Sources of information:
Randall, JM and MC Hoshovsky. 2000. Atriplex semibaccata. In, Invasive Plants of California's Wildlands. C. Bossard, J. Randall, M. Hoshovsky (eds.) 59-61. University Press, Los Angeles. (2) Stone, C.P., C.W. Smith, and J.T. Tunison, eds. 1992. Alien plant invasions in native ecosystems of Hawai’i: Management and research. University of Hawai’I Cooperative National Park Resources Unit, Honolulu, Hawai’i. Personal observation: John Knapp, Santa Catalina Island Conservancy.

Other Published Material D Question 1.3 Impact on higher trophic levels
Consider the cumulative impact of this species on the animals, fungi, microbes, and other organisms in the communities that it invades. Although a non-native species may provide resources for one or a few native species (e.g. by providing food, nesting sites, etc.), the ranking should be based on the species’ net impact on all native species. Give more weight to changes in composition and interactions involving rare or keystone species or rare community types.
Examples of severe impacts include:
- extirpation or endangerment of an existing native species or population;
- elimination or significant reduction in native species’ nesting or foraging sites, cover, or other critical resources (i.e., native species habitat), including migratory corridors.

Examples of impacts that are usually less than severe include:
- minor reduction in nesting or foraging sites, cover, etc. for native animals;
- minor reduction in habitat connectivity or migratory corridors;
- interference with native pollinators;
- injurious components, such as awns or spines that damage the mouth and gut of native wildlife species, or production of anti-digestive or acutely toxic chemical that can poison native wildlife species.

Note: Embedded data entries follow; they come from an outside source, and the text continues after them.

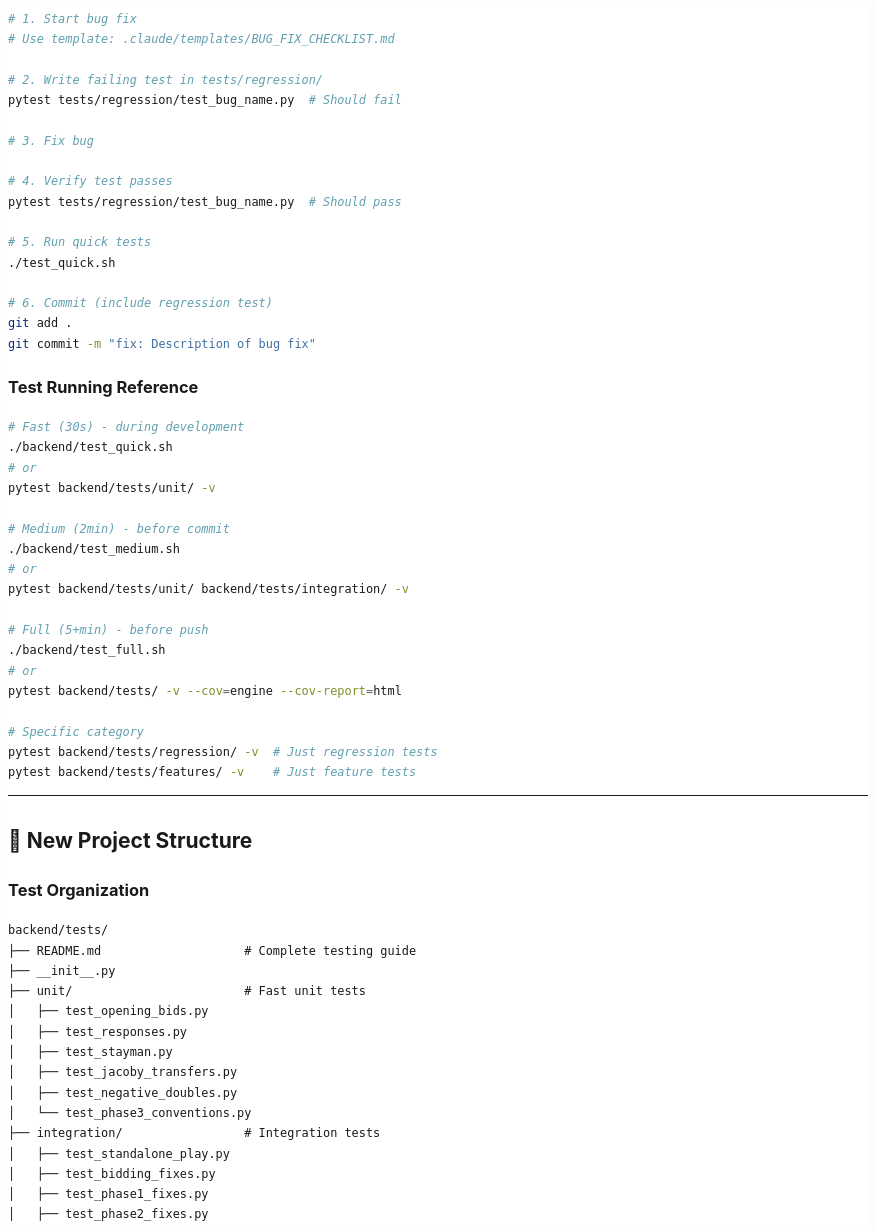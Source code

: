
 ```bash
# 1. Start bug fix
# Use template: .claude/templates/BUG_FIX_CHECKLIST.md

# 2. Write failing test in tests/regression/
pytest tests/regression/test_bug_name.py  # Should fail

# 3. Fix bug

# 4. Verify test passes
pytest tests/regression/test_bug_name.py  # Should pass

# 5. Run quick tests
./test_quick.sh

# 6. Commit (include regression test)
git add .
git commit -m "fix: Description of bug fix"
```

### Test Running Reference

```bash
# Fast (30s) - during development
./backend/test_quick.sh
# or
pytest backend/tests/unit/ -v

# Medium (2min) - before commit
./backend/test_medium.sh
# or
pytest backend/tests/unit/ backend/tests/integration/ -v

# Full (5+min) - before push
./backend/test_full.sh
# or
pytest backend/tests/ -v --cov=engine --cov-report=html

# Specific category
pytest backend/tests/regression/ -v  # Just regression tests
pytest backend/tests/features/ -v    # Just feature tests
```

---

## 📁 New Project Structure

### Test Organization

```
backend/tests/
├── README.md                    # Complete testing guide
├── __init__.py
├── unit/                        # Fast unit tests
│   ├── test_opening_bids.py
│   ├── test_responses.py
│   ├── test_stayman.py
│   ├── test_jacoby_transfers.py
│   ├── test_negative_doubles.py
│   └── test_phase3_conventions.py
├── integration/                 # Integration tests
│   ├── test_standalone_play.py
│   ├── test_bidding_fixes.py
│   ├── test_phase1_fixes.py
│   ├── test_phase2_fixes.py
```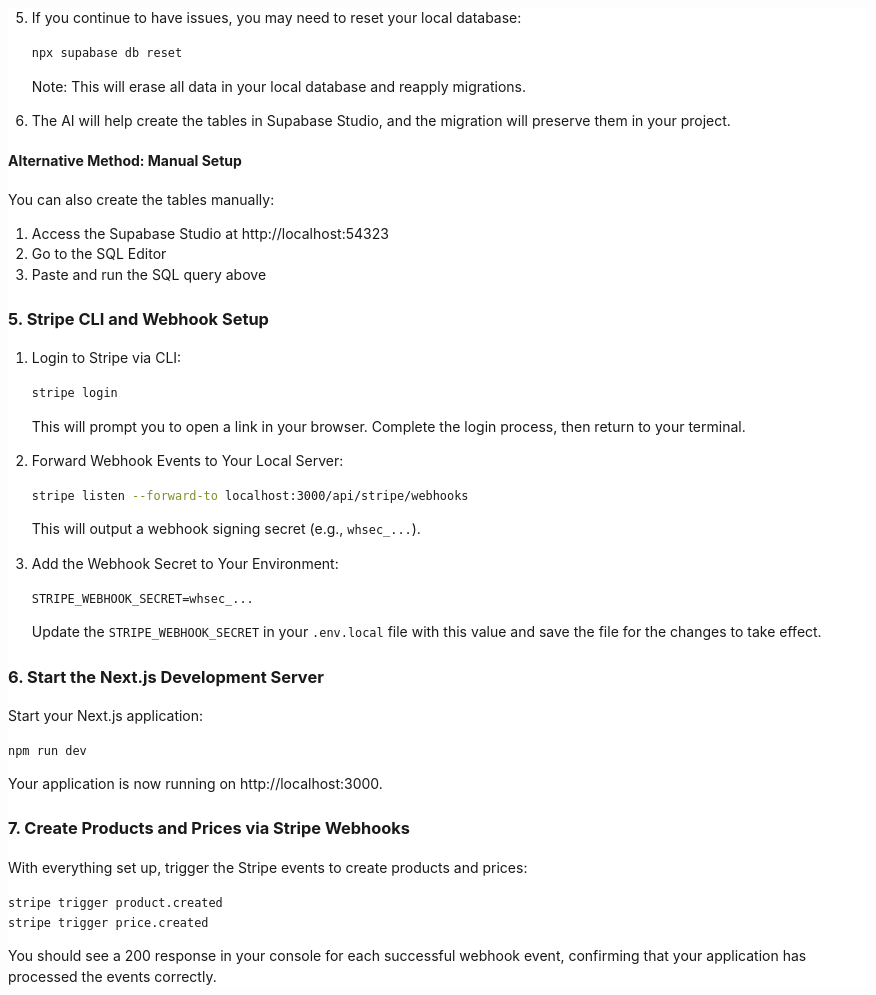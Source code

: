 5. If you continue to have issues, you may need to reset your local database:
   ```bash
   npx supabase db reset
   ```
   Note: This will erase all data in your local database and reapply migrations.

6. The AI will help create the tables in Supabase Studio, and the migration will preserve them in your project.

#### Alternative Method: Manual Setup

You can also create the tables manually:

1. Access the Supabase Studio at http://localhost:54323
2. Go to the SQL Editor
3. Paste and run the SQL query above

### 5. Stripe CLI and Webhook Setup

1. Login to Stripe via CLI:
   ```bash
   stripe login
   ```
   This will prompt you to open a link in your browser. Complete the login process, then return to your terminal.

2. Forward Webhook Events to Your Local Server:
   ```bash
   stripe listen --forward-to localhost:3000/api/stripe/webhooks
   ```
   This will output a webhook signing secret (e.g., `whsec_...`).

3. Add the Webhook Secret to Your Environment:
   ```
   STRIPE_WEBHOOK_SECRET=whsec_...
   ```
   Update the `STRIPE_WEBHOOK_SECRET` in your `.env.local` file with this value and save the file for the changes to take effect.

### 6. Start the Next.js Development Server

Start your Next.js application:
```bash
npm run dev
```

Your application is now running on http://localhost:3000.

### 7. Create Products and Prices via Stripe Webhooks

With everything set up, trigger the Stripe events to create products and prices:
```bash
stripe trigger product.created
stripe trigger price.created
```

You should see a 200 response in your console for each successful webhook event, confirming that your application has processed the events correctly.
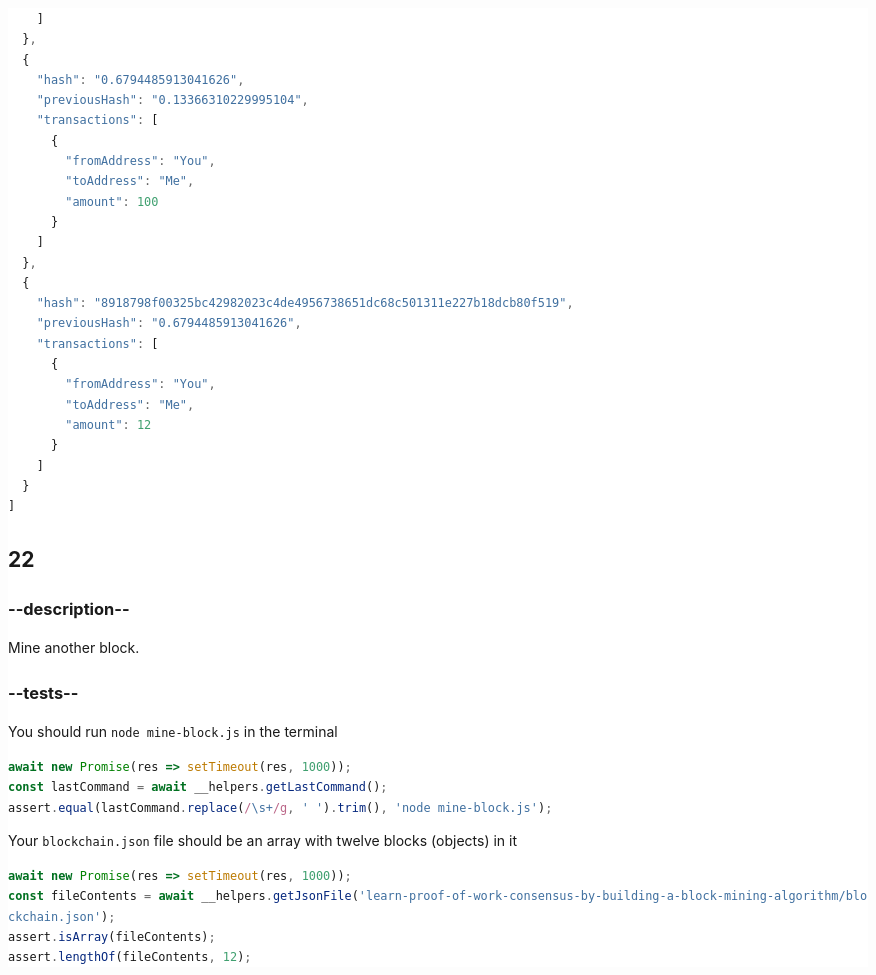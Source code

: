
 ```js
    ]
  },
  {
    "hash": "0.6794485913041626",
    "previousHash": "0.13366310229995104",
    "transactions": [
      {
        "fromAddress": "You",
        "toAddress": "Me",
        "amount": 100
      }
    ]
  },
  {
    "hash": "8918798f00325bc42982023c4de4956738651dc68c501311e227b18dcb80f519",
    "previousHash": "0.6794485913041626",
    "transactions": [
      {
        "fromAddress": "You",
        "toAddress": "Me",
        "amount": 12
      }
    ]
  }
]
```

## 22

### --description--

Mine another block.

### --tests--

You should run `node mine-block.js` in the terminal

```js
await new Promise(res => setTimeout(res, 1000));
const lastCommand = await __helpers.getLastCommand();
assert.equal(lastCommand.replace(/\s+/g, ' ').trim(), 'node mine-block.js');
```

Your `blockchain.json` file should be an array with twelve blocks (objects) in it

```js
await new Promise(res => setTimeout(res, 1000));
const fileContents = await __helpers.getJsonFile('learn-proof-of-work-consensus-by-building-a-block-mining-algorithm/blockchain.json');
assert.isArray(fileContents);
assert.lengthOf(fileContents, 12);
```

Select the one letter below that best describes this species’ impact on community composition and interactions:
A. Severe alteration of higher trophic populations, communities, or interactions.
B. Moderate alteration of higher trophic level populations, communities, or interactions.
C. Minor alteration of higher trophic level populations, communities or interactions.
D. Negligible impact; causes no perceivable change in higher trophic level populations, communities, or interactions.
E. Unknown.
Identify type of impact or alteration:
Seeds eaten by birds. Flowers used by the pygmy blue butterfly. No negative impacts to higher trophic levels documented in the literature. May cause damage through extirpation of native vegetation used as cover and for food. Could rate a "C."

Sources of information:
Randall, JM and MC Hoshovsky. 2000. Atriplex semibaccata. In, Invasive Plants of California's Wildlands. C. Bossard, J. Randall, M. Hoshovsky (eds.) 59-61. University Press, Los Angeles. Las Pilitas Nursery website: www.laspilitas.com/butterflies

Other Published Material C Question 1.4 Impact on genetic integrity
Consider whether the species can hybridize with and influence the proportion of individuals with non-native genes within populations of native species. Mechanisms and possible outcomes include:
- production of fertile or sterile hybrids that can outcompete the native species;
- production of sterile hybrids that lower the reproductive output of the native species.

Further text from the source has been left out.